HOW TO COMPLETE THIS TASK: Below are the records; work out how many lines among them contain "Actions", and write nothing besides that number.

PROVIDED RECORDS:
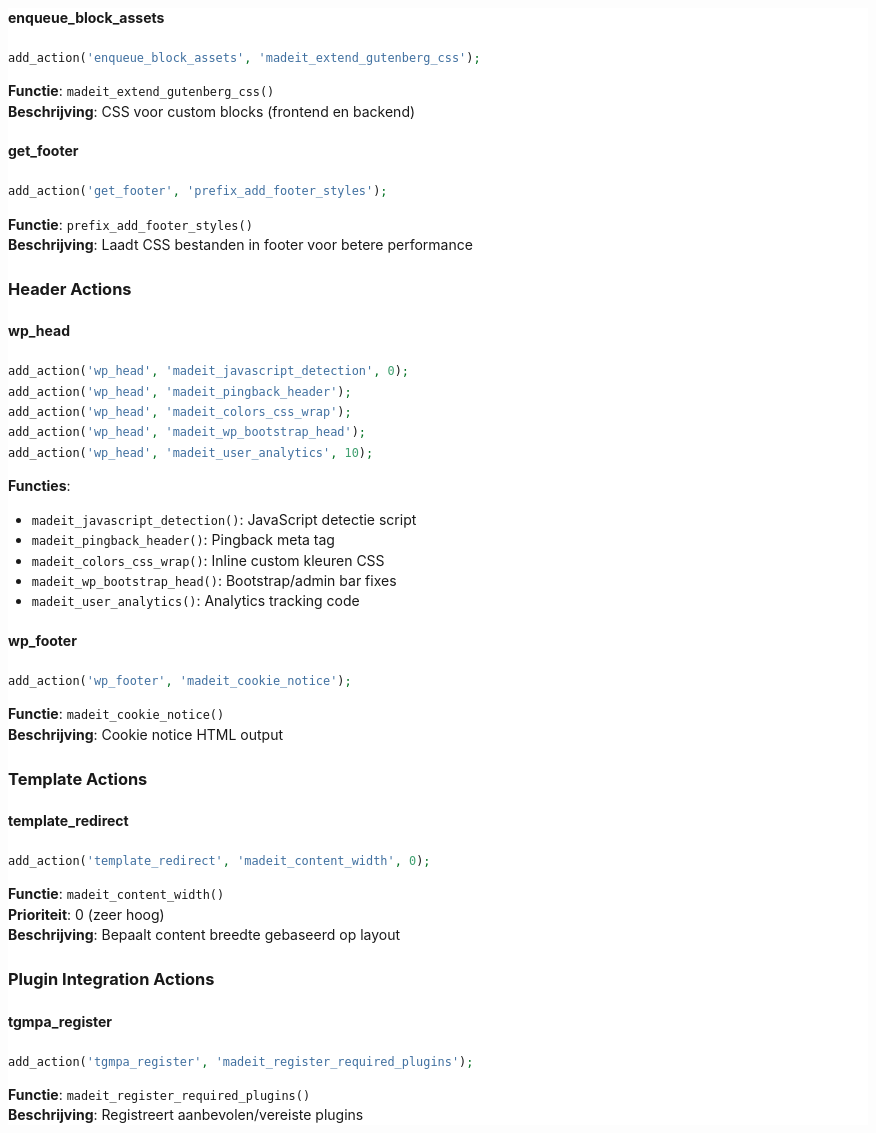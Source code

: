 #### enqueue_block_assets
```php
add_action('enqueue_block_assets', 'madeit_extend_gutenberg_css');
```
**Functie**: `madeit_extend_gutenberg_css()`  
**Beschrijving**: CSS voor custom blocks (frontend en backend)

#### get_footer
```php
add_action('get_footer', 'prefix_add_footer_styles');
```
**Functie**: `prefix_add_footer_styles()`  
**Beschrijving**: Laadt CSS bestanden in footer voor betere performance

### Header Actions

#### wp_head
```php
add_action('wp_head', 'madeit_javascript_detection', 0);
add_action('wp_head', 'madeit_pingback_header');
add_action('wp_head', 'madeit_colors_css_wrap');
add_action('wp_head', 'madeit_wp_bootstrap_head');
add_action('wp_head', 'madeit_user_analytics', 10);
```
**Functies**:
- `madeit_javascript_detection()`: JavaScript detectie script
- `madeit_pingback_header()`: Pingback meta tag
- `madeit_colors_css_wrap()`: Inline custom kleuren CSS
- `madeit_wp_bootstrap_head()`: Bootstrap/admin bar fixes
- `madeit_user_analytics()`: Analytics tracking code

#### wp_footer
```php
add_action('wp_footer', 'madeit_cookie_notice');
```
**Functie**: `madeit_cookie_notice()`  
**Beschrijving**: Cookie notice HTML output

### Template Actions

#### template_redirect
```php
add_action('template_redirect', 'madeit_content_width', 0);
```
**Functie**: `madeit_content_width()`  
**Prioriteit**: 0 (zeer hoog)  
**Beschrijving**: Bepaalt content breedte gebaseerd op layout

### Plugin Integration Actions

#### tgmpa_register
```php
add_action('tgmpa_register', 'madeit_register_required_plugins');
```
**Functie**: `madeit_register_required_plugins()`  
**Beschrijving**: Registreert aanbevolen/vereiste plugins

RESPONSE BOX: 3